** Opening Dataset excerpts block **

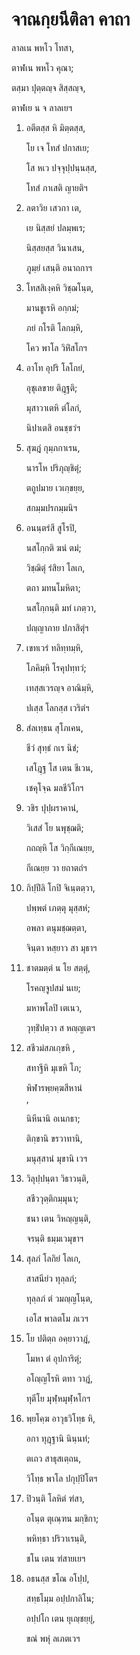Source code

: <h1>จาณกฺยนีติลา คาถา</h1>
<p>
ลาลเน  
พหโว โทสา,  
  
ตาฬเน พหโว คุณา;  
  
ตสฺมา ปุตฺตญฺจ สิสฺสญฺจ,  
  
ตาฬเย น จ ลาลเยฯ  
</p>
  
<ol>
<li>
อตีตสฺส  
หิ มิตฺตสฺส,  
  
โย เจ โทสํ ปกาสเย;  
  
โส หเว ปจฺจุปฺปนฺนสฺส,  
  
โทสํ ภาเสติ ญายติฯ  
</li>
  
<li>
ลตาวิย  
เสวกา เต,  
  
เย นิสฺสยํ ปลมฺพเร;  
  
นิสฺสยสฺส วินาเสน,  
  
ภูมฺยํ เสนฺติ อนาถกาฯ  
</li>
  
<li>
โทสสิเงฺคหิ  
วิชฺฌโนฺต,  
  
มานขูเรหิ อกฺกมํ;  
  
ภยํ กโรติ โลกมฺหิ,  
  
โคว พาโล วิหิํสโกฯ  
</li>
  
<li>
อาโท  
อุปริ โลโกยํ,  
  
อุชุเลขาย ติฎฺฐติ;  
  
มุสาวาเตหิ ตํโลกํ,  
  
นิปาเตสิ อนชฺชวํฯ  
</li>
  
<li>
สุฆฎํ  
กุมฺภกาเรน,  
  
นารโห ปริภุญฺชิตุํ;  
  
ตถูปมาย เวเกฺขยฺย,  
  
สกมฺมปรกมฺมนิฯ  
</li>
  
<li>
อนนฺตรํสี  
สูโรปิ,  
  
นสโกฺกติ ฆนํ ตมํ;  
  
วิชฺฌิตุํ รํสิยา โลเก,  
  
ตถา มทนโมหิตา;  
  
นสโกฺกนฺติ มทํ เภตฺวา,  
  
ปญฺญาภาย ปภาสิตุํฯ  
</li>
  
<li>
เขทเวรํ  
ทลิทฺทมฺหิ,  
  
โภคิมฺหิ โรคุปทฺทวํ;  
  
เทสฺสเวรญฺจ อาณิมฺหิ,  
  
ปเสฺส โลกสฺส เวริตํฯ  
</li>
  
<li>
สํลเทฺธน  
สุโภเคน,  
  
ชีวํ สุทฺธํ กเร นิชํ;  
  
เสโฎฺฐ โส เตน ชีเวน,  
  
เชคุโจฺฉ มลชีวิโกฯ  
</li>
  
<li>
วชิร  
ปุปฺผราคานํ,  
  
วิเสสํ โย นพุชฺฌติ;  
  
กถญฺหิ โส วิกฺกีเณยฺย,  
  
กีเณยฺย วา ยถาตถํฯ  
</li>
  
<li>
กิปฺปีลิ  
โกปิ จิเนฺตตฺวา,  
  
ปพฺพตํ เภตฺตุ มุสฺสหํ;  
  
อพลา ตนุมชฺฌตฺตา,  
  
จินฺตา หสฺยาว สา มุธาฯ  
</li>
  
<li>
ชาตมตฺตํ  
น โย สตฺตุํ,  
  
โรคญฺจูปสมํ นเย;  
  
มหาพโลปิ เตเนว,  
  
วุทฺธิํปตฺวา ส หญฺญเตฯ  
</li>
  
<li>
สชีวมํสภเกฺขหิ  
,  
  
สทาฐีหิ มุเขหิ โภ;  
  
พิฬารพฺยคฺฆสีหานํ  
,  
  
นิหีนานิ อเนกธา;  
  
ติกฺขานิ ขรวาทานิ,  
  
มนุสฺสานํ มุขานิ เวฯ  
</li>
  
<li>
วิลุปฺปนฺตา  
วิธาวนฺติ,  
  
สชีววุตฺติกมฺมุนา;  
  
ชนา เตน วิหญฺญนฺติ,  
  
จรนฺติ ธมฺมเวมุขาฯ  
</li>
  
<li>
สุลภํ  
โลกิยํ โลเก,  
  
สาสนียํว ทุลฺลภํ;  
  
ทุลฺลภํ ตํ วมญฺญโนฺต,  
  
เอโส พาลตโม ภเวฯ  
</li>
  
<li>
โย  
ปติตฺถ อคฺยาวาฎํ,  
  
โมหา ตํ อุปการิตุํ;  
  
อโญฺญโรหิ ตทา วาฎํ,  
  
ทุตีโย มุฬฺหมุฬฺหโกฯ  
</li>
  
<li>
พฺยโคฺฆ  
อาวุธวิโทฺธ หิ,  
  
อกา ทุฎฺฐานิ นินฺนทํ;  
  
ตเถว สาธุสเตฺถน,  
  
วิโทฺธ พาโล ปกุปฺปิโตฯ  
</li>
  
<li>
ปิวนฺติ  
โลหิตํ ฑํสา,  
  
อโนฺต ตุเณฺฑน มกฺขิกา;  
  
พหิทฺธา ปริวาเรนฺติ,  
  
ชโน เตน ฑํสายเยฯ  
</li>
  
<li>
อธนสฺส  
ขโณ อโปฺป,  
  
สทฺธโมฺม อปฺปกาลิโน;  
  
อปฺปโก เตน ยุเญฺชยฺยุํ,  
  
ขณํ พหุํ ลเภตเวฯ  
</li>
  
  
  
  
  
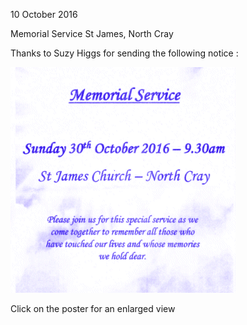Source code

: 10 October 2016

Memorial Service St James, North Cray

Thanks to Suzy Higgs for sending the following notice :

[](http://www.northcrayresidents.org.uk/posters/poster58.pdf)

![Image](images/nm0100_1.gif)

Click on the poster for an enlarged view
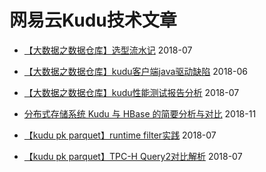 # 网易云Kudu技术文章


- [【大数据之数据仓库】选型流水记](https://sq.sf.163.com/blog/article/174995941069086720)    2018-07
- [【大数据之数据仓库】kudu客户端java驱动缺陷](https://sq.sf.163.com/blog/article/169595475122905088)    2018-06
- [【大数据之数据仓库】kudu性能测试报告分析](https://sq.sf.163.com/blog/article/174995336187535360)    2018-07

- [分布式存储系统 Kudu 与 HBase 的简要分析与对比](https://sq.163yun.com/blog/article/198870236065431552)    2018-11

- [【kudu pk parquet】runtime filter实践](https://sq.sf.163.com/blog/article/174993565549518848)    2018-07
- [【kudu pk parquet】TPC-H Query2对比解析](https://sq.sf.163.com/blog/article/175000124925075456)    2018-07

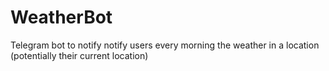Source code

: # WeatherBot
Telegram bot to notify notify users every morning the weather in a location (potentially their current location)

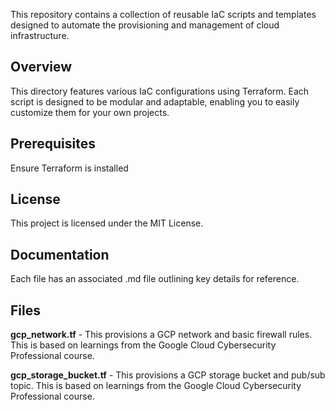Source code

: This repository contains a collection of reusable IaC scripts and templates designed to automate the provisioning and management of cloud infrastructure.

## Overview
This directory features various IaC configurations using Terraform. Each script is designed to be modular and adaptable, enabling you to easily customize them for your own projects.

## Prerequisites
Ensure Terraform is installed

## License
This project is licensed under the MIT License.

## Documentation
Each file has an associated .md file outlining key details for reference. 

## Files
**gcp_network.tf** - This provisions a GCP network and basic firewall rules. This is based on learnings from the Google Cloud Cybersecurity Professional course.

**gcp_storage_bucket.tf** - This provisions a GCP storage bucket and pub/sub topic. This is based on learnings from the Google Cloud Cybersecurity Professional course.
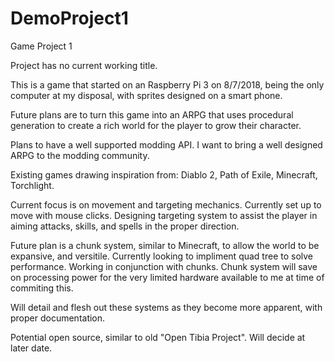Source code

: # DemoProject1
Game Project 1

Project has no current working title.

This is a game that started on an Raspberry Pi 3 on 8/7/2018, being the only computer at my disposal, 
with sprites designed on a smart phone.

Future plans are to turn this game into an ARPG that uses procedural generation to create a rich world
for the player to grow their character.

Plans to have a well supported modding API. I want to bring a well designed ARPG to the modding community.

Existing games drawing inspiration from: Diablo 2, Path of Exile, Minecraft, Torchlight.

Current focus is on movement and targeting mechanics. Currently set up to move with mouse clicks.
Designing targeting system to assist the player in aiming attacks, skills, and spells in the proper direction.

Future plan is a chunk system, similar to Minecraft, to allow the world to be expansive, and versitile.
Currently looking to impliment quad tree to solve performance. Working in conjunction with chunks.
Chunk system will save on processing power for the very limited hardware available to me at time of commiting this.

Will detail and flesh out these systems as they become more apparent, with proper documentation.

Potential open source, similar to old "Open Tibia Project". Will decide at later date.
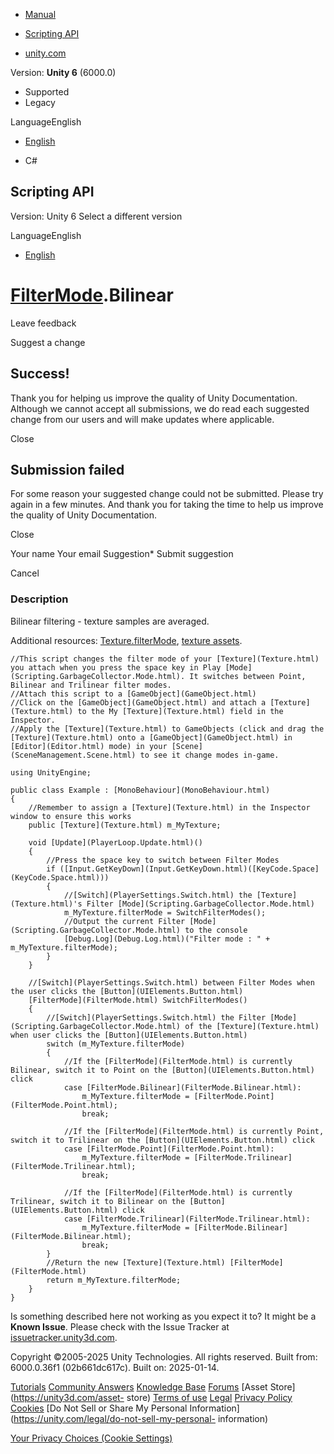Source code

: [ ]()

  * [Manual](../Manual/index.html)
  * [Scripting API](../ScriptReference/index.html)

  * [unity.com](https://unity.com/)

Version: **Unity 6** (6000.0)

  * Supported
  * Legacy

LanguageEnglish

  * [English]()

  * C#

[ ](https://docs.unity3d.com)

## Scripting API

Version: Unity 6 Select a different version

LanguageEnglish

  * [English]()

#  [FilterMode](FilterMode.html).Bilinear

Leave feedback

Suggest a change

## Success!

Thank you for helping us improve the quality of Unity Documentation. Although
we cannot accept all submissions, we do read each suggested change from our
users and will make updates where applicable.

Close

## Submission failed

For some reason your suggested change could not be submitted. Please <a>try
again</a> in a few minutes. And thank you for taking the time to help us
improve the quality of Unity Documentation.

Close

Your name Your email Suggestion* Submit suggestion

Cancel

[ ]()

### Description

Bilinear filtering - texture samples are averaged.

Additional resources: [Texture.filterMode](Texture-filterMode.html), [texture
assets](../Manual/Textures.html).

    
    
    //This script changes the filter mode of your [Texture](Texture.html) you attach when you press the space key in Play [Mode](Scripting.GarbageCollector.Mode.html). It switches between Point, Bilinear and Trilinear filter modes.
    //Attach this script to a [GameObject](GameObject.html)
    //Click on the [GameObject](GameObject.html) and attach a [Texture](Texture.html) to the My [Texture](Texture.html) field in the Inspector.
    //Apply the [Texture](Texture.html) to GameObjects (click and drag the [Texture](Texture.html) onto a [GameObject](GameObject.html) in [Editor](Editor.html) mode) in your [Scene](SceneManagement.Scene.html) to see it change modes in-game.  
      
    using UnityEngine;  
      
    public class Example : [MonoBehaviour](MonoBehaviour.html)
    {
        //Remember to assign a [Texture](Texture.html) in the Inspector window to ensure this works
        public [Texture](Texture.html) m_MyTexture;  
      
        void [Update](PlayerLoop.Update.html)()
        {
            //Press the space key to switch between Filter Modes
            if ([Input.GetKeyDown](Input.GetKeyDown.html)([KeyCode.Space](KeyCode.Space.html)))
            {
                //[Switch](PlayerSettings.Switch.html) the [Texture](Texture.html)'s Filter [Mode](Scripting.GarbageCollector.Mode.html)
                m_MyTexture.filterMode = SwitchFilterModes();
                //Output the current Filter [Mode](Scripting.GarbageCollector.Mode.html) to the console
                [Debug.Log](Debug.Log.html)("Filter mode : " + m_MyTexture.filterMode);
            }
        }  
      
        //[Switch](PlayerSettings.Switch.html) between Filter Modes when the user clicks the [Button](UIElements.Button.html)
        [FilterMode](FilterMode.html) SwitchFilterModes()
        {
            //[Switch](PlayerSettings.Switch.html) the Filter [Mode](Scripting.GarbageCollector.Mode.html) of the [Texture](Texture.html) when user clicks the [Button](UIElements.Button.html)
            switch (m_MyTexture.filterMode)
            {
                //If the [FilterMode](FilterMode.html) is currently Bilinear, switch it to Point on the [Button](UIElements.Button.html) click
                case [FilterMode.Bilinear](FilterMode.Bilinear.html):
                    m_MyTexture.filterMode = [FilterMode.Point](FilterMode.Point.html);
                    break;  
      
                //If the [FilterMode](FilterMode.html) is currently Point, switch it to Trilinear on the [Button](UIElements.Button.html) click
                case [FilterMode.Point](FilterMode.Point.html):
                    m_MyTexture.filterMode = [FilterMode.Trilinear](FilterMode.Trilinear.html);
                    break;  
      
                //If the [FilterMode](FilterMode.html) is currently Trilinear, switch it to Bilinear on the [Button](UIElements.Button.html) click
                case [FilterMode.Trilinear](FilterMode.Trilinear.html):
                    m_MyTexture.filterMode = [FilterMode.Bilinear](FilterMode.Bilinear.html);
                    break;
            }
            //Return the new [Texture](Texture.html) [FilterMode](FilterMode.html)
            return m_MyTexture.filterMode;
        }
    }
    

Is something described here not working as you expect it to? It might be a
**Known Issue**. Please check with the Issue Tracker at
[issuetracker.unity3d.com](https://issuetracker.unity3d.com).

Copyright ©2005-2025 Unity Technologies. All rights reserved. Built from:
6000.0.36f1 (02b661dc617c). Built on: 2025-01-14.

[Tutorials](https://unity3d.com/learn) [Community
Answers](https://answers.unity3d.com) [Knowledge
Base](https://support.unity3d.com/hc/en-us)
[Forums](https://forum.unity3d.com) [Asset Store](https://unity3d.com/asset-
store) [Terms of use](https://docs.unity3d.com/Manual/TermsOfUse.html)
[Legal](https://unity.com/legal) [Privacy
Policy](https://unity.com/legal/privacy-policy)
[Cookies](https://unity.com/legal/cookie-policy) [Do Not Sell or Share My
Personal Information](https://unity.com/legal/do-not-sell-my-personal-
information)

[Your Privacy Choices (Cookie Settings)](javascript:void\(0\);)

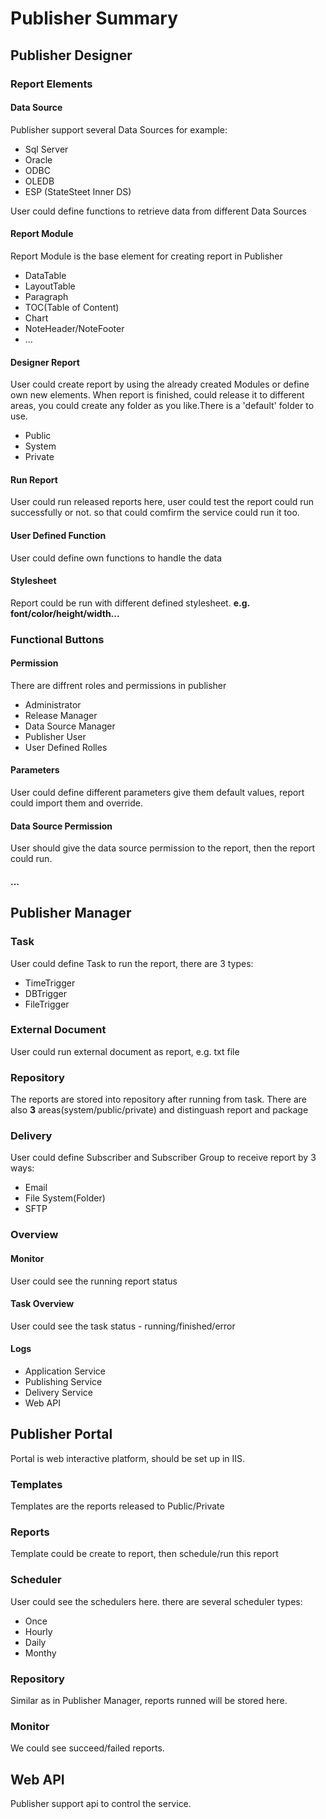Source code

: # Publisher Summary
## Publisher Designer
### Report Elements
#### Data Source
Publisher support several Data Sources
for example:
- Sql Server
- Oracle
- ODBC
- OLEDB
- ESP (StateSteet Inner DS)

User could define functions to retrieve data from different Data Sources

#### Report Module
Report Module is the base element for creating report in Publisher
- DataTable
- LayoutTable
- Paragraph
- TOC(Table of Content)
- Chart
- NoteHeader/NoteFooter
- ...

#### Designer Report
User could create report by using the already created Modules or define own new elements.
When report is finished, could release it to different areas, you could create any folder as you like.There is a 'default' folder to use.
- Public
- System
- Private

#### Run Report
User could run released reports here, user could test the report could run successfully or not. so that could comfirm the service could run it too.

#### User Defined Function
User could define own functions to handle the data

#### Stylesheet
Report could be run with different defined stylesheet. **e.g. font/color/height/width...**

### Functional Buttons
#### Permission
There are diffrent roles and permissions in publisher
- Administrator
- Release Manager
- Data Source Manager
- Publisher User
- User Defined Rolles

#### Parameters
User could define different parameters give them default values, report could import them and override.

#### Data Source Permission
User should give the data source permission to the report, then the report could run.

#### ...

## Publisher Manager
### Task
User could define Task to run the report, there are 3 types:
- TimeTrigger
- DBTrigger
- FileTrigger

### External Document
User could run external document as report, e.g. txt file

### Repository
The reports are stored into repository after running from task.
There are also **3** areas(system/public/private) and distinguash report and package

### Delivery
User could define Subscriber and Subscriber Group to receive report by 3 ways:
- Email
- File System(Folder)
- SFTP

### Overview
#### Monitor
User could see the running report status

#### Task Overview
User could see the task status - running/finished/error

#### Logs
- Application Service
- Publishing Service
- Delivery Service
- Web API

## Publisher Portal
Portal is web interactive platform, should be set up in IIS.

### Templates
Templates are the reports released to Public/Private

### Reports
Template could be create to report, then schedule/run this report

### Scheduler
User could see  the schedulers here. there are several scheduler types:
- Once
- Hourly
- Daily
- Monthy

### Repository
Similar as in Publisher Manager, reports runned will be stored here.

### Monitor
We could see succeed/failed reports.

## Web API
Publisher support api to control the service.
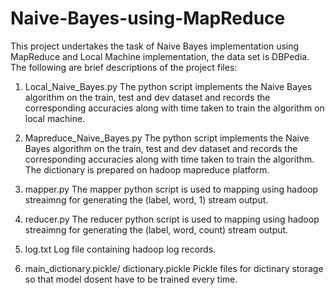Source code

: # Naive-Bayes-using-MapReduce

This project undertakes the task of Naive Bayes implementation using MapReduce and Local Machine implementation, the data set is DBPedia. The following are brief descriptions of the project files:

1. Local_Naive_Bayes.py
   The python script implements the Naive Bayes algorithm on the train, test and dev dataset and records the corresponding accuracies along    with time taken to train the algorithm on local machine. 

2. Mapreduce_Naive_Bayes.py
   The python script implements the Naive Bayes algorithm on the train, test and dev dataset and records the corresponding accuracies along    with time taken to train the algorithm. The dictionary is prepared on hadoop mapreduce platform.
   
3. mapper.py
   The mapper python script is used to mapping using hadoop streaimng for generating the (label, word, 1) stream output.
   
4. reducer.py
   The reducer python script is used to mapping using hadoop streaimng for generating the (label, word, count) stream output.

5. log.txt
   Log file containing hadoop log records.
   
6. main_dictionary.pickle/ dictionary.pickle
   Pickle files for dictinary storage so that model dosent have to be trained every time.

** Closing Dataset excerpts block **

Report each line above containing the string "create".

■ Reply to the task ■
Future plans are to turn this game into an ARPG that uses procedural generation to create a rich world
User could create report by using the already created Modules or define own new elements.
When report is finished, could release it to different areas, you could create any folder as you like.There is a 'default' folder to use.
Template could be create to report, then schedule/run this report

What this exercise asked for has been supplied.